__Goal of the exercise__. Exact transcription begins at the first line of the material below and ends with the line holding "### Data Protection"; pictures are skipped.

__Records for processing__.

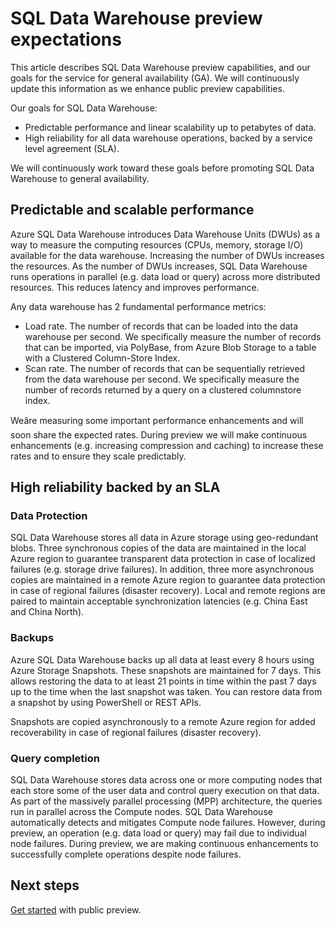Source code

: <properties
   pageTitle="SQL Data Warehouse preview expectations | Windows Azure"
   description="Summary of public preview capabilities and our goals for general availability of SQL Data Warehouse."
   services="sql-data-warehouse"
   documentationCenter="NA"
   authors="lvargas"
   manager="tonypet"
   editor=""/>

<tags
	ms.service="sql-data-warehouse"
	ms.date="09/22/2015"
	wacn.date=""/>

# SQL Data Warehouse preview expectations

This article describes SQL Data Warehouse preview capabilities, and our goals for the service for general availability (GA). We will continuously update this information as we enhance public preview capabilities. 

Our goals for SQL Data Warehouse:

- Predictable performance and linear scalability up to petabytes of data.
- High reliability for all data warehouse operations, backed by a service level agreement (SLA).

We will continuously work toward these goals before promoting SQL Data Warehouse to general availability. 

## Predictable and scalable performance

Azure SQL Data Warehouse introduces Data Warehouse Units (DWUs) as a way to measure the computing resources (CPUs, memory, storage I/O) available for the data warehouse. Increasing the number of DWUs increases the resources. As the number of DWUs increases, SQL Data Warehouse runs operations in parallel (e.g. data load or query) across more distributed resources. This reduces latency and improves performance.

Any data warehouse has 2 fundamental performance metrics:

- Load rate. The number of records that can be loaded into the data warehouse per second. We specifically measure the number of records that can be imported, via PolyBase, from Azure Blob Storage to a table with a Clustered Column-Store Index. 
- Scan rate. The number of records that can be sequentially retrieved from the data warehouse per second. We specifically measure the number of records returned by a query on a clustered columnstore index.


Weâre measuring some important performance enhancements and will soon share the expected rates. During preview we will make continuous enhancements (e.g. increasing compression and caching) to increase these rates and to ensure they scale predictably.  


## High reliability backed by an SLA

### Data Protection 

SQL Data Warehouse stores all data in Azure storage using geo-redundant blobs. Three synchronous copies of the data are maintained in the local Azure region to guarantee transparent data protection in case of localized failures (e.g. storage drive failures). In addition, three more asynchronous copies are maintained in a remote Azure region to guarantee data protection in case of regional failures (disaster recovery). Local and remote regions are paired to maintain acceptable synchronization latencies (e.g. China East and China North). 


### Backups

Azure SQL Data Warehouse backs up all data at least every 8 hours using Azure Storage Snapshots. These snapshots are maintained for 7 days. This allows restoring the data to at least 21 points in time within the past 7 days up to the time when the last snapshot was taken. You can restore data from a snapshot by using PowerShell or REST APIs. 

Snapshots are copied asynchronously to a remote Azure region for added recoverability in case of regional failures (disaster recovery). 


### Query completion 

SQL Data Warehouse stores data across one or more computing nodes that each store some of the user data and control query execution on that data. As part of the massively parallel processing (MPP) architecture, the queries run in parallel across the Compute nodes. SQL Data Warehouse automatically detects and mitigates Compute node failures. However, during preview, an operation (e.g. data load or query) may fail due to individual node failures. During preview, we are making continuous enhancements to successfully complete operations despite node failures. 


## Next steps

[Get started][] with public preview. 

<!--Image references-->

<!--Article references-->
[Get started]: ./sql-data-warehouse-get-started-provision.md

<!--MSDN references-->

<!--Other Web references-->
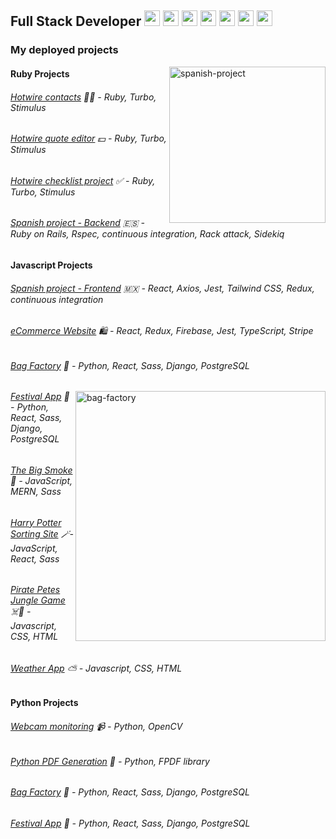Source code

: ## Full Stack Developer <img src="https://github.com/user-attachments/assets/a894d8ea-d1da-40e1-b34f-fd504f3abb6a" alt='react' width="25" /> <img src="https://github.com/user-attachments/assets/2f84025e-24fe-4ea0-b278-4a249e36828a" alt='react' width="25" /> <img src="https://github.com/user-attachments/assets/6d79ee8c-ddd2-46ac-9d91-ff3adf029d0f" alt='react' width="25" /> <img src="https://github.com/user-attachments/assets/8ab4afd3-f224-4606-ad66-24bbd072770c" alt='react' width="25" /> <img src="https://github.com/user-attachments/assets/75868f5b-6015-4cc5-aaec-187fa860fd9a" alt='react' width="25" /> <img src="https://github.com/user-attachments/assets/fe8e4e97-41d7-4a0b-9d36-cf6c5b5d9845" alt='react' width="25" /> <img src="https://github.com/user-attachments/assets/a45ac7c3-51f7-4e5d-841b-d02cd4646346" alt='react' width="25" />


### My deployed projects

<img align='right' src="https://github.com/user-attachments/assets/172a0c7a-2806-476e-b233-9b4636813718" alt='spanish-project' width="250" />

#### Ruby Projects
###### [Hotwire contacts](https://github.com/Pea75x/hotwire-searchfilter) 🙋‍♀️ - Ruby, Turbo, Stimulus
###### [Hotwire quote editor](https://github.com/Pea75x/turbo-project) 💵 - Ruby, Turbo, Stimulus
###### [Hotwire checklist project](https://github.com/Pea75x/hotwire-checklist) ✅ - Ruby, Turbo, Stimulus
###### [Spanish project - Backend](https://github.com/Pea75x/spanish-project-ruby) 🇪🇸 - Ruby on Rails, Rspec, continuous integration, Rack attack, Sidekiq

#### Javascript Projects 
###### [Spanish project - Frontend](https://github.com/Pea75x/spanish-project-react) 🇲🇽 - React, Axios, Jest, Tailwind CSS, Redux, continuous integration
###### [eCommerce Website](https://github.com/Pea75x/E-commerce_website) 🛍️ - React, Redux, Firebase, Jest, TypeScript, Stripe
###### [Bag Factory](https://github.com/Pea75x/backpack-project) 🎒 - Python, React, Sass, Django, PostgreSQL

<img align='right' src="https://github.com/user-attachments/assets/8d500378-2a0c-4309-91b8-f08c26a78804" alt='bag-factory' width="400" />

###### [Festival App](https://github.com/Pea75x/project-4-frontend) 💃 - Python, React, Sass, Django, PostgreSQL
###### [The Big Smoke](https://github.com/Pea75x/GA-project-3-frontend) 🏢 - JavaScript, MERN, Sass
###### [Harry Potter Sorting Site](https://github.com/Pea75x/project2) 🪄- JavaScript, React, Sass
###### [Pirate Petes Jungle Game](https://github.com/Pea75x/GA-project-1/blob/master/README.md) ☠️🌴 - Javascript, CSS, HTML
###### [Weather App](https://github.com/Pea75x/Weather-App2) ⛅ - Javascript, CSS, HTML

#### Python Projects
###### [Webcam monitoring](https://github.com/Pea75x/webcam-monitoring-email-alert-app) 📹 - Python, OpenCV
###### [Python PDF Generation](https://github.com/Pea75x/python-pdf-generation) 🐍 - Python, FPDF library
###### [Bag Factory](https://github.com/Pea75x/backpack-backend) 🎒 - Python, React, Sass, Django, PostgreSQL
###### [Festival App](https://github.com/Pea75x/project-4-backend) 💃 - Python, React, Sass, Django, PostgreSQL





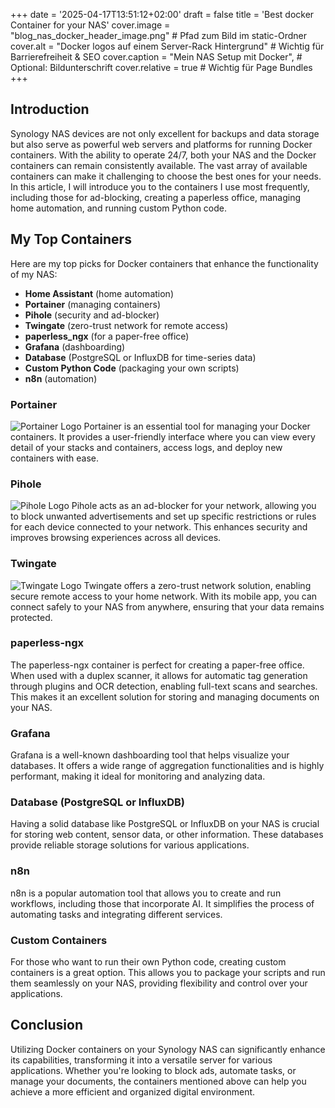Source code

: +++
date = '2025-04-17T13:51:12+02:00'
draft = false
title = 'Best docker Container for your NAS'
cover.image = "blog_nas_docker_header_image.png" # Pfad zum Bild im static-Ordner
cover.alt = "Docker logos auf einem Server-Rack Hintergrund" # Wichtig für Barrierefreiheit & SEO
cover.caption = "Mein NAS Setup mit Docker", # Optional: Bildunterschrift
cover.relative = true # Wichtig für Page Bundles
+++

## Introduction

Synology NAS devices are not only excellent for backups and data storage but also serve as powerful web servers and platforms for running Docker containers. With the ability to operate 24/7, both your NAS and the Docker containers can remain consistently available. The vast array of available containers can make it challenging to choose the best ones for your needs. In this article, I will introduce you to the containers I use most frequently, including those for ad-blocking, creating a paperless office, managing home automation, and running custom Python code.

## My Top Containers

Here are my top picks for Docker containers that enhance the functionality of my NAS:

- **Home Assistant** (home automation)
- **Portainer** (managing containers)
- **Pihole** (security and ad-blocker)
- **Twingate** (zero-trust network for remote access)
- **paperless_ngx** (for a paper-free office)
- **Grafana** (dashboarding)
- **Database** (PostgreSQL or InfluxDB for time-series data)
- **Custom Python Code** (packaging your own scripts)
- **n8n** (automation)

### Portainer

![Portainer Logo](/images/logos/portainer.png)
Portainer is an essential tool for managing your Docker containers. It provides a user-friendly interface where you can view every detail of your stacks and containers, access logs, and deploy new containers with ease.

### Pihole

![Pihole Logo](/images/logos/pihole.png)
Pihole acts as an ad-blocker for your network, allowing you to block unwanted advertisements and set up specific restrictions or rules for each device connected to your network. This enhances security and improves browsing experiences across all devices.

### Twingate

![Twingate Logo](/images/logos/twingate.png)
Twingate offers a zero-trust network solution, enabling secure remote access to your home network. With its mobile app, you can connect safely to your NAS from anywhere, ensuring that your data remains protected.

### paperless-ngx

The paperless-ngx container is perfect for creating a paper-free office. When used with a duplex scanner, it allows for automatic tag generation through plugins and OCR detection, enabling full-text scans and searches. This makes it an excellent solution for storing and managing documents on your NAS.

### Grafana

Grafana is a well-known dashboarding tool that helps visualize your databases. It offers a wide range of aggregation functionalities and is highly performant, making it ideal for monitoring and analyzing data.

### Database (PostgreSQL or InfluxDB)

Having a solid database like PostgreSQL or InfluxDB on your NAS is crucial for storing web content, sensor data, or other information. These databases provide reliable storage solutions for various applications.

### n8n

n8n is a popular automation tool that allows you to create and run workflows, including those that incorporate AI. It simplifies the process of automating tasks and integrating different services.

### Custom Containers

For those who want to run their own Python code, creating custom containers is a great option. This allows you to package your scripts and run them seamlessly on your NAS, providing flexibility and control over your applications.

## Conclusion

Utilizing Docker containers on your Synology NAS can significantly enhance its capabilities, transforming it into a versatile server for various applications. Whether you're looking to block ads, automate tasks, or manage your documents, the containers mentioned above can help you achieve a more efficient and organized digital environment.
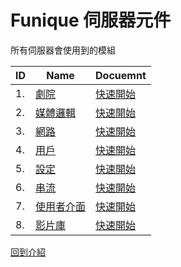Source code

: # Funique 伺服器元件

所有伺服器會使用到的模組

| ID  | Name                                                              | Docuemnt                                        |
| --- | ----------------------------------------------------------------- | ----------------------------------------------- |
| 1.  | [劇院](https://github.com/Funique2022/funique_cinema.git)       | [快速開始](./Server/Cinema/QuickStart.md)    |
| 2.  | [媒體邏輯](https://github.com/Funique2022/funique_media.git)         | [快速開始](./Server/Media/QuickStart.md)     |
| 3.  | [網路](https://github.com/Funique2022/funique_network.git)     | [快速開始](./Server/Network/QuickStart.md)   |
| 4.  | [用戶](https://github.com/Funique2022/funique_player.git)       | [快速開始](./Server/Player/QuickStart.md)    |
| 5.  | [設定](https://github.com/Funique2022/funique_setting.git)     | [快速開始](./Server/Setting/QuickStart.md)   |
| 6.  | [串流](https://github.com/Funique2022/funique_streaming.git) | [快速開始](./Server/Streaming/QuickStart.md) |
| 7.  | [使用者介面](https://github.com/Funique2022/funique_ui.git)               | [快速開始](./Server/UI/QuickStart.md)        |
| 8.  | [影片庫](https://github.com/Funique2022/funique_video.git)         | [快速開始](./Server/Video/QuickStart.md)     |

[回到介紹](./intro.md)
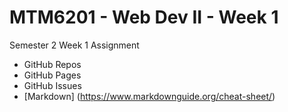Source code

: # MTM6201 - Web Dev II - Week 1

Semester 2 Week 1 Assignment

- GitHub Repos
- GitHub Pages
- GitHub Issues
- [Markdown] (https://www.markdownguide.org/cheat-sheet/)

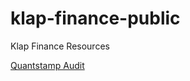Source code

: # klap-finance-public
Klap Finance Resources


[Quantstamp Audit](klap-finance-public/3779476430062817480klap_-_report.pdf)



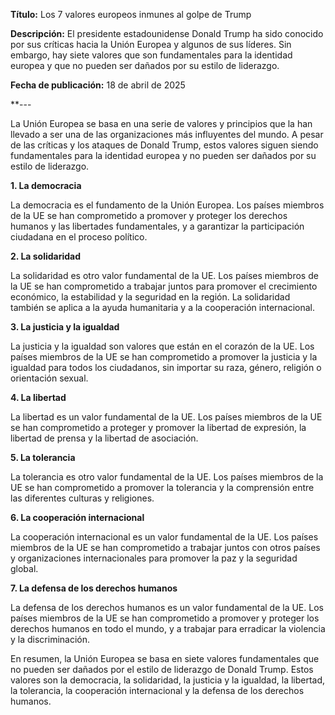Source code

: **Título:** Los 7 valores europeos inmunes al golpe de Trump

**Descripción:** El presidente estadounidense Donald Trump ha sido conocido por sus críticas hacia la Unión Europea y algunos de sus líderes. Sin embargo, hay siete valores que son fundamentales para la identidad europea y que no pueden ser dañados por su estilo de liderazgo.

**Fecha de publicación:** 18 de abril de 2025

**---

La Unión Europea se basa en una serie de valores y principios que la han llevado a ser una de las organizaciones más influyentes del mundo. A pesar de las críticas y los ataques de Donald Trump, estos valores siguen siendo fundamentales para la identidad europea y no pueden ser dañados por su estilo de liderazgo.

**1. La democracia**

La democracia es el fundamento de la Unión Europea. Los países miembros de la UE se han comprometido a promover y proteger los derechos humanos y las libertades fundamentales, y a garantizar la participación ciudadana en el proceso político.

**2. La solidaridad**

La solidaridad es otro valor fundamental de la UE. Los países miembros de la UE se han comprometido a trabajar juntos para promover el crecimiento económico, la estabilidad y la seguridad en la región. La solidaridad también se aplica a la ayuda humanitaria y a la cooperación internacional.

**3. La justicia y la igualdad**

La justicia y la igualdad son valores que están en el corazón de la UE. Los países miembros de la UE se han comprometido a promover la justicia y la igualdad para todos los ciudadanos, sin importar su raza, género, religión o orientación sexual.

**4. La libertad**

La libertad es un valor fundamental de la UE. Los países miembros de la UE se han comprometido a proteger y promover la libertad de expresión, la libertad de prensa y la libertad de asociación.

**5. La tolerancia**

La tolerancia es otro valor fundamental de la UE. Los países miembros de la UE se han comprometido a promover la tolerancia y la comprensión entre las diferentes culturas y religiones.

**6. La cooperación internacional**

La cooperación internacional es un valor fundamental de la UE. Los países miembros de la UE se han comprometido a trabajar juntos con otros países y organizaciones internacionales para promover la paz y la seguridad global.

**7. La defensa de los derechos humanos**

La defensa de los derechos humanos es un valor fundamental de la UE. Los países miembros de la UE se han comprometido a promover y proteger los derechos humanos en todo el mundo, y a trabajar para erradicar la violencia y la discriminación.

En resumen, la Unión Europea se basa en siete valores fundamentales que no pueden ser dañados por el estilo de liderazgo de Donald Trump. Estos valores son la democracia, la solidaridad, la justicia y la igualdad, la libertad, la tolerancia, la cooperación internacional y la defensa de los derechos humanos.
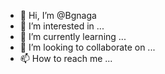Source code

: - 👋 Hi, I’m @Bgnaga
- 👀 I’m interested in ...
- 🌱 I’m currently learning ...
- 💞️ I’m looking to collaborate on ...
- 📫 How to reach me ...

<!---
Bgnaga/Bgnaga is a ✨ special ✨ repository because its `README.md` (this file) appears on your GitHub profile.
You can click the Preview link to take a look at your changes.
--->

__Exercise answer__.
Source code

: <properties
   pageTitle="SQL Data Warehouse preview expectations | Windows Azure"
   description="Summary of public preview capabilities and our goals for general availability of SQL Data Warehouse."
   services="sql-data-warehouse"
   documentationCenter="NA"
   authors="lvargas"
   manager="tonypet"
   editor=""/>

<tags
	ms.service="sql-data-warehouse"
	ms.date="09/22/2015"
	wacn.date=""/>

# SQL Data Warehouse preview expectations

This article describes SQL Data Warehouse preview capabilities, and our goals for the service for general availability (GA). We will continuously update this information as we enhance public preview capabilities. 

Our goals for SQL Data Warehouse:

- Predictable performance and linear scalability up to petabytes of data.
- High reliability for all data warehouse operations, backed by a service level agreement (SLA).

We will continuously work toward these goals before promoting SQL Data Warehouse to general availability. 

## Predictable and scalable performance

Azure SQL Data Warehouse introduces Data Warehouse Units (DWUs) as a way to measure the computing resources (CPUs, memory, storage I/O) available for the data warehouse. Increasing the number of DWUs increases the resources. As the number of DWUs increases, SQL Data Warehouse runs operations in parallel (e.g. data load or query) across more distributed resources. This reduces latency and improves performance.

Any data warehouse has 2 fundamental performance metrics:

- Load rate. The number of records that can be loaded into the data warehouse per second. We specifically measure the number of records that can be imported, via PolyBase, from Azure Blob Storage to a table with a Clustered Column-Store Index. 
- Scan rate. The number of records that can be sequentially retrieved from the data warehouse per second. We specifically measure the number of records returned by a query on a clustered columnstore index.


Weâre measuring some important performance enhancements and will soon share the expected rates. During preview we will make continuous enhancements (e.g. increasing compression and caching) to increase these rates and to ensure they scale predictably.  


## High reliability backed by an SLA

### Data Protection 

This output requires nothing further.